*Task instructions:*
For each line below that contains the word "shows", make a copy.

*Data provided:*
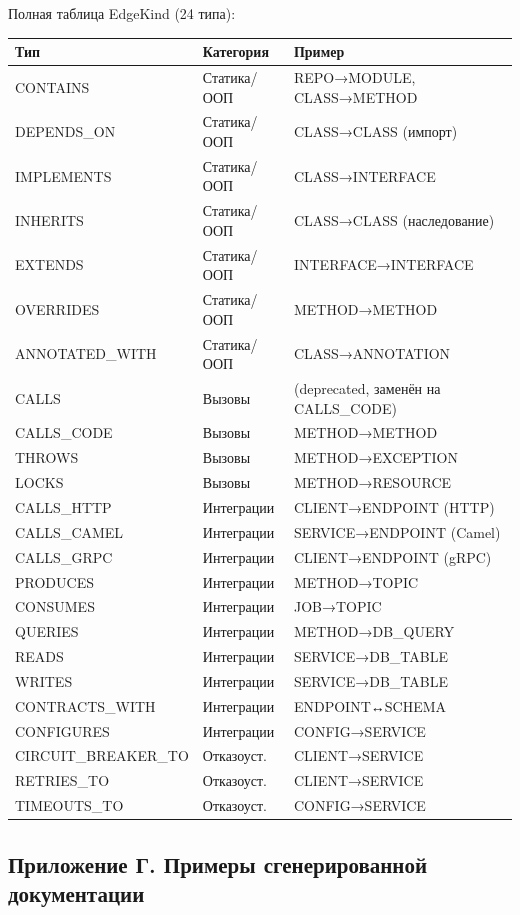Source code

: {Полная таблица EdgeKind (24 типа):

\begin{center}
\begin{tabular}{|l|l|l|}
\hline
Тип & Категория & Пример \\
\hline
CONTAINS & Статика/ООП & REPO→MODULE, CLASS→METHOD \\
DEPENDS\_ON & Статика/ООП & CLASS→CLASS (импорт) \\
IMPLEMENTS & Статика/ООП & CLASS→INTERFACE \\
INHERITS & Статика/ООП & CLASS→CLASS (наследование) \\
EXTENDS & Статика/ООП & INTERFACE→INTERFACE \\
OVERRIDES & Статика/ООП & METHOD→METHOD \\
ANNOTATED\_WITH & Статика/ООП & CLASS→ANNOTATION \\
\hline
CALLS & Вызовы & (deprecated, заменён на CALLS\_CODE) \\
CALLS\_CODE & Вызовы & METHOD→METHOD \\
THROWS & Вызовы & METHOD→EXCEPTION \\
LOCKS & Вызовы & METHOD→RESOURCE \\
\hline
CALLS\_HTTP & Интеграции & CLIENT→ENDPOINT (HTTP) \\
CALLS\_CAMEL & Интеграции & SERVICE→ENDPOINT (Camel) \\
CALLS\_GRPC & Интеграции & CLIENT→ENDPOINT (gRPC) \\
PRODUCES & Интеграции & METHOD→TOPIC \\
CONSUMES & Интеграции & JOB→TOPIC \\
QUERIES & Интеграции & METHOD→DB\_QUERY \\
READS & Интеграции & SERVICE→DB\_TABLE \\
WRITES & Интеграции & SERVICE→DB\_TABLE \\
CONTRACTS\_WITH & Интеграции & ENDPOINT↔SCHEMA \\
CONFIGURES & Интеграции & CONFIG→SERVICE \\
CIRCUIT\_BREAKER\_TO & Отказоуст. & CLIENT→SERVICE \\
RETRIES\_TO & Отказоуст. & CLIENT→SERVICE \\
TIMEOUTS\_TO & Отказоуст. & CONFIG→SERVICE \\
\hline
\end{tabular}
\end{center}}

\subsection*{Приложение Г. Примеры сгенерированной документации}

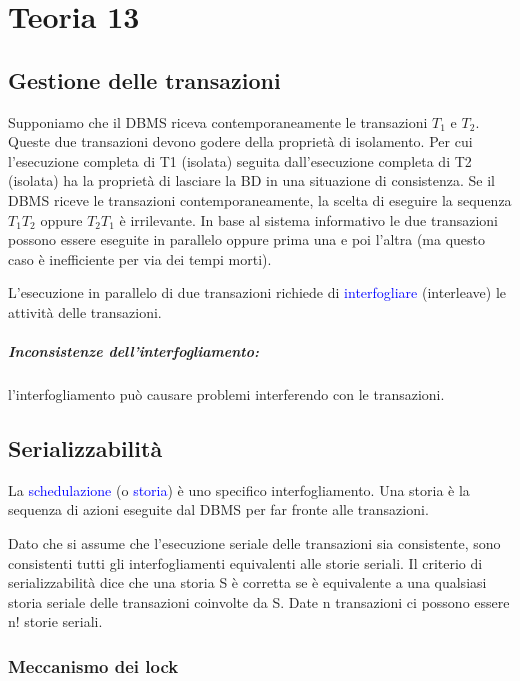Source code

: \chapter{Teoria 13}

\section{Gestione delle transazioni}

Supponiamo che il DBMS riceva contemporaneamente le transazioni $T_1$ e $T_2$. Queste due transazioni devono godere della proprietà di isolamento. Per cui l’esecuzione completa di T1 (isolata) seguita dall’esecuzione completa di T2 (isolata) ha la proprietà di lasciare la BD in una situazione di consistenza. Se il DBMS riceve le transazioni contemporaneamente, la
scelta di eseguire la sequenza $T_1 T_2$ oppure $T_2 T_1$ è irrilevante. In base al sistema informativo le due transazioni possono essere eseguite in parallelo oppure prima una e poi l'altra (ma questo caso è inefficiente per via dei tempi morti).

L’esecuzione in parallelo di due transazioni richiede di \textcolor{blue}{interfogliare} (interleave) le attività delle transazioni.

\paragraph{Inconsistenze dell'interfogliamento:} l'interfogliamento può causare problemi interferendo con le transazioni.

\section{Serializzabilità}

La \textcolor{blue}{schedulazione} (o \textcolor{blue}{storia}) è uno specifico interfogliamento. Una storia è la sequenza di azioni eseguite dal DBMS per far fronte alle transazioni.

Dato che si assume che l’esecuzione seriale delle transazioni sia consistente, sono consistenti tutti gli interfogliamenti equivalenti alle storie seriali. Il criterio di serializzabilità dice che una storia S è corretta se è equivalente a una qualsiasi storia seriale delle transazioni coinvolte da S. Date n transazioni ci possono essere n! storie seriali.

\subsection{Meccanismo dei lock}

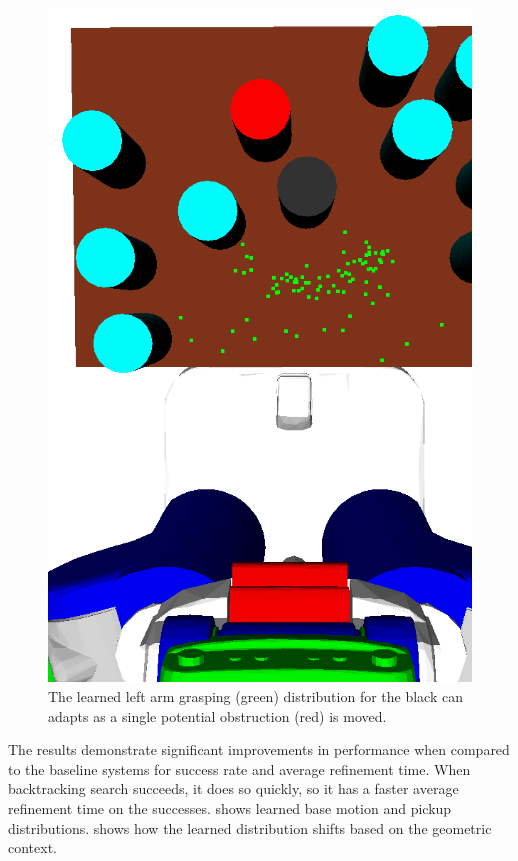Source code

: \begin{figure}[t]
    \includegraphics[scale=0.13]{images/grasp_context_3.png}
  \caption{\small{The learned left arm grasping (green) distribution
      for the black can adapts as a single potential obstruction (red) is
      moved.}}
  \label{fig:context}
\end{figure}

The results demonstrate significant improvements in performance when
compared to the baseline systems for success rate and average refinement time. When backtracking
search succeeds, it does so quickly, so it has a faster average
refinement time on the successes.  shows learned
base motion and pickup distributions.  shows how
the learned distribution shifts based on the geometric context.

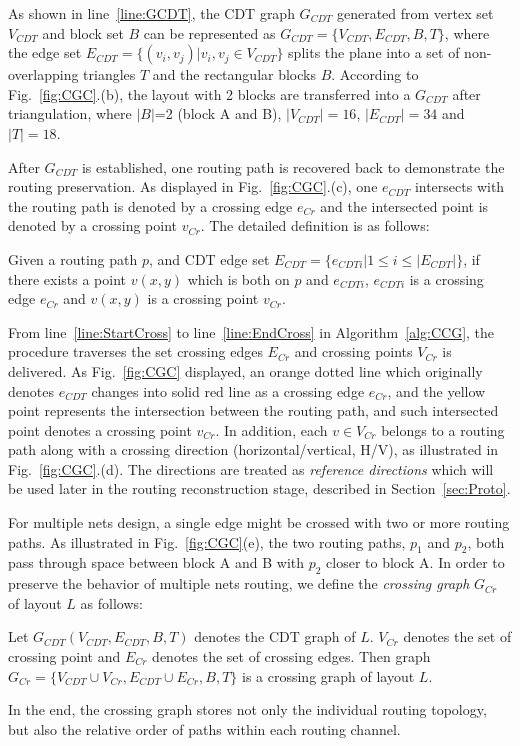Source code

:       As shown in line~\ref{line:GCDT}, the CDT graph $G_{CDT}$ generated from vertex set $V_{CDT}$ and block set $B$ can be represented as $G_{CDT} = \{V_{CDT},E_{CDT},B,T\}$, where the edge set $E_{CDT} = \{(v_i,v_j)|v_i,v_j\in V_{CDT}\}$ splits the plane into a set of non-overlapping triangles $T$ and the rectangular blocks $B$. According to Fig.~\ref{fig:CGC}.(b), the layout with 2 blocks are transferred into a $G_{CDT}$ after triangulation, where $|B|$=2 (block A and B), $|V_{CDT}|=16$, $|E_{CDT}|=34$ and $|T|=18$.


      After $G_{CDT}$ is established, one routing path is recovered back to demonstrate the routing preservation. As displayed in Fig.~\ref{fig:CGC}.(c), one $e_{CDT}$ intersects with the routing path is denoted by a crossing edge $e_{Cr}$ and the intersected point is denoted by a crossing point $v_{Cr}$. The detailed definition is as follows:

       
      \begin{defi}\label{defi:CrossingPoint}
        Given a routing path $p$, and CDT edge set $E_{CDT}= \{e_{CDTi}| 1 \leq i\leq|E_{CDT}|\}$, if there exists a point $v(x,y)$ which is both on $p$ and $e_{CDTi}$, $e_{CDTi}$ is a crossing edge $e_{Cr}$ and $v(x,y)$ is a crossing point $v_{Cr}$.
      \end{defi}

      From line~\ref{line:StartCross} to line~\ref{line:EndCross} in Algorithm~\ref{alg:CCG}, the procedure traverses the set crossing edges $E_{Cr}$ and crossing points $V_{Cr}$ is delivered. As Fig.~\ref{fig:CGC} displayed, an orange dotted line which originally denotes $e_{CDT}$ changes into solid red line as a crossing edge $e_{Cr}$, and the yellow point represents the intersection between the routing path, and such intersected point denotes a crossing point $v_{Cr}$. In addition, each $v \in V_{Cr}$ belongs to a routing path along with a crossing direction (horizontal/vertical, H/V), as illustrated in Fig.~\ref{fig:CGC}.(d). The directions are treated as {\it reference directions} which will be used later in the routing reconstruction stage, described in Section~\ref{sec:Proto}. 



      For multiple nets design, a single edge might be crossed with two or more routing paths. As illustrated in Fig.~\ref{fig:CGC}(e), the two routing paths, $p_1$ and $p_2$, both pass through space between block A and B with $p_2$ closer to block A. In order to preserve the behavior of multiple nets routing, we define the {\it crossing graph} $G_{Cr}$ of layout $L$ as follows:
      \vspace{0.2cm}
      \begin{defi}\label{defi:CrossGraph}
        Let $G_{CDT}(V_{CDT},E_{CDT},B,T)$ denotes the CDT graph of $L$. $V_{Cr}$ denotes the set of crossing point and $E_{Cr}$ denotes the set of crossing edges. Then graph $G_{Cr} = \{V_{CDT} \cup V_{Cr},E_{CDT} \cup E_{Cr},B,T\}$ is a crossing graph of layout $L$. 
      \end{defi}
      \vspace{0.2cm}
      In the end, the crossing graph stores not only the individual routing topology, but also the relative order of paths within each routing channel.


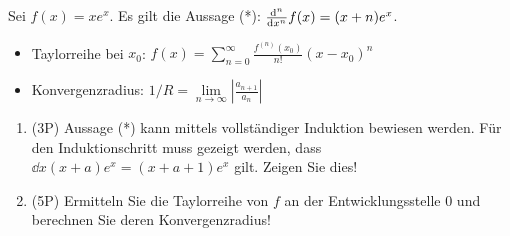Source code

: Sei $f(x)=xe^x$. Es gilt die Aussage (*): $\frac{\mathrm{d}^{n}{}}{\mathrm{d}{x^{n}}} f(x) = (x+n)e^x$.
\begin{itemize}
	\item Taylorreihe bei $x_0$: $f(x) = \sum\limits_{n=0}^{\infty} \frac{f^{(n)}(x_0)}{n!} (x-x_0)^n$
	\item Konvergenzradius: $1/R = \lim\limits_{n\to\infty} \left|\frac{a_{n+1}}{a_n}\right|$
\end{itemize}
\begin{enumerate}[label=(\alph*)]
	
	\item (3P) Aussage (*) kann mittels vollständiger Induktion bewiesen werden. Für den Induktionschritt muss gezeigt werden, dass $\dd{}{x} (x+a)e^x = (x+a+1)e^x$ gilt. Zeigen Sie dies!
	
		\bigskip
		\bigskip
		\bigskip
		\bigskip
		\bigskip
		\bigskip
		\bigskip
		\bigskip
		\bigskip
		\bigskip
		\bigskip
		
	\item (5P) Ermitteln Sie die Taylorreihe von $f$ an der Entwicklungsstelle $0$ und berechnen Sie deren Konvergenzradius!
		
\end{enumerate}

*Reply to the exercise:*
refinement time on the successes.  shows learned
base motion and pickup distributions.  shows how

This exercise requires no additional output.